RECORD EXTRACTS START
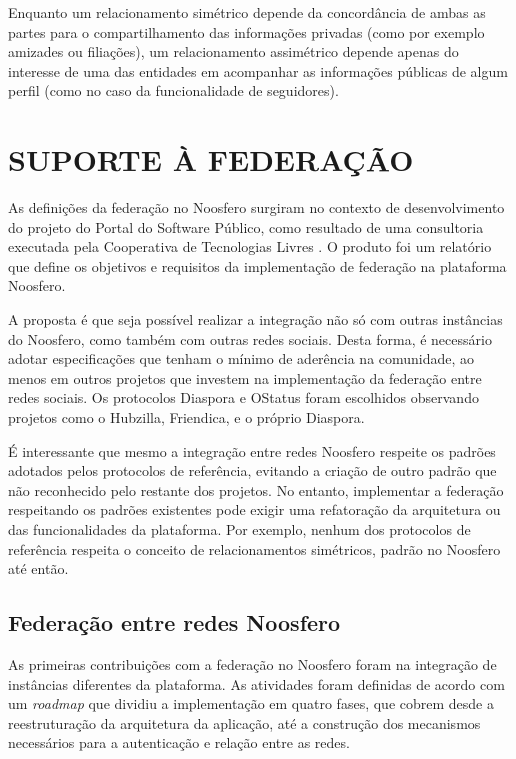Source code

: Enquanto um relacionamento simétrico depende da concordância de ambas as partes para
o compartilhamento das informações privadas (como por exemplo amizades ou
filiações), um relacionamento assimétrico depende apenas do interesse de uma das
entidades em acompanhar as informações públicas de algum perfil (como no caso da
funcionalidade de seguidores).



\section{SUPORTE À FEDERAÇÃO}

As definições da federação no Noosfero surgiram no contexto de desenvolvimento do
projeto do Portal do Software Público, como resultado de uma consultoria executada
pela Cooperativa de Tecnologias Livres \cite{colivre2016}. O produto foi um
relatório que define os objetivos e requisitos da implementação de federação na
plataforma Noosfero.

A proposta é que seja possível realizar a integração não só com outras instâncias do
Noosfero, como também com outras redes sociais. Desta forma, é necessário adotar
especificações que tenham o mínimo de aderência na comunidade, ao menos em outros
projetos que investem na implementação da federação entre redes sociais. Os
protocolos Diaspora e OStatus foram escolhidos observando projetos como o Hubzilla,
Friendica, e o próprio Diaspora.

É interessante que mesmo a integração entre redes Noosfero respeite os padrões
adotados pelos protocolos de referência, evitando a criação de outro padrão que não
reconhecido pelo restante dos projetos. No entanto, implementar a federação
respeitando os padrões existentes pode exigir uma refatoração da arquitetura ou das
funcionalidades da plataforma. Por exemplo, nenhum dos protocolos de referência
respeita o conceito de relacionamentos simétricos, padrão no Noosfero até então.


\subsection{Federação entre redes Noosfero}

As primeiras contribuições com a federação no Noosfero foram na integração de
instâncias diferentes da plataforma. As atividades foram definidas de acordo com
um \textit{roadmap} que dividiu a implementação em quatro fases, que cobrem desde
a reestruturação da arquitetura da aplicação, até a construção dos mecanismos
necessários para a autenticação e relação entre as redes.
RECORD EXTRACTS END
RECORD EXTRACTS START
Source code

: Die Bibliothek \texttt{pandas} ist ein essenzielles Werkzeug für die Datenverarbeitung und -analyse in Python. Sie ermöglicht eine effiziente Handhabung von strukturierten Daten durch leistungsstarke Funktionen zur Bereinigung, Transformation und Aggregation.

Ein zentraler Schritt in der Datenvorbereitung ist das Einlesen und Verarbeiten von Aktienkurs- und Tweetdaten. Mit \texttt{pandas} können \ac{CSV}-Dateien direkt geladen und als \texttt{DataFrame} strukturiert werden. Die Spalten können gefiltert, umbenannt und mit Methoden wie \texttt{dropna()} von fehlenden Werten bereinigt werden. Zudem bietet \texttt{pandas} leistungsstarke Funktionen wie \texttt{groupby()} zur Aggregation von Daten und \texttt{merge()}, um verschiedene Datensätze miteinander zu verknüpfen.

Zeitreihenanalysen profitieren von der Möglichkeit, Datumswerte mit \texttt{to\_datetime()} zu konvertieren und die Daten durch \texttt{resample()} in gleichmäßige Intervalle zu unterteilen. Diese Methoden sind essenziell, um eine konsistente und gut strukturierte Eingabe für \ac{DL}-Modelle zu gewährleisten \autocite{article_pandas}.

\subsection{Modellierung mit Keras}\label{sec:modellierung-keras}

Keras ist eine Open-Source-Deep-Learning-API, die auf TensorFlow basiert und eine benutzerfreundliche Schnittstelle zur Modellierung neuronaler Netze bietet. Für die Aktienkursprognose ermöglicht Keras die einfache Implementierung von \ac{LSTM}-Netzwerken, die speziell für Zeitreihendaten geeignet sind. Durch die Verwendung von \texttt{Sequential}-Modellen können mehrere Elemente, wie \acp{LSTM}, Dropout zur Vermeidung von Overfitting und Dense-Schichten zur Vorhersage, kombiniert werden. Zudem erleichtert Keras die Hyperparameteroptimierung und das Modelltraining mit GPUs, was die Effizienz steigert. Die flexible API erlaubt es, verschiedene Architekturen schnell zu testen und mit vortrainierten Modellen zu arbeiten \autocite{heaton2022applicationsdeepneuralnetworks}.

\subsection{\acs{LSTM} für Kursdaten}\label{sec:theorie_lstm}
RECORD EXTRACTS END
● **WHAT THE TASK REQUIRES**
Of all the entries above, repeat only the lines from the line that has "As primeiras contribuições" to the line that has "necessários para a", both lines included, exactly.

● **ANSWER TO THE PROBLEM**
As primeiras contribuições com a federação no Noosfero foram na integração de
instâncias diferentes da plataforma. As atividades foram definidas de acordo com
um \textit{roadmap} que dividiu a implementação em quatro fases, que cobrem desde
a reestruturação da arquitetura da aplicação, até a construção dos mecanismos
necessários para a autenticação e relação entre as redes.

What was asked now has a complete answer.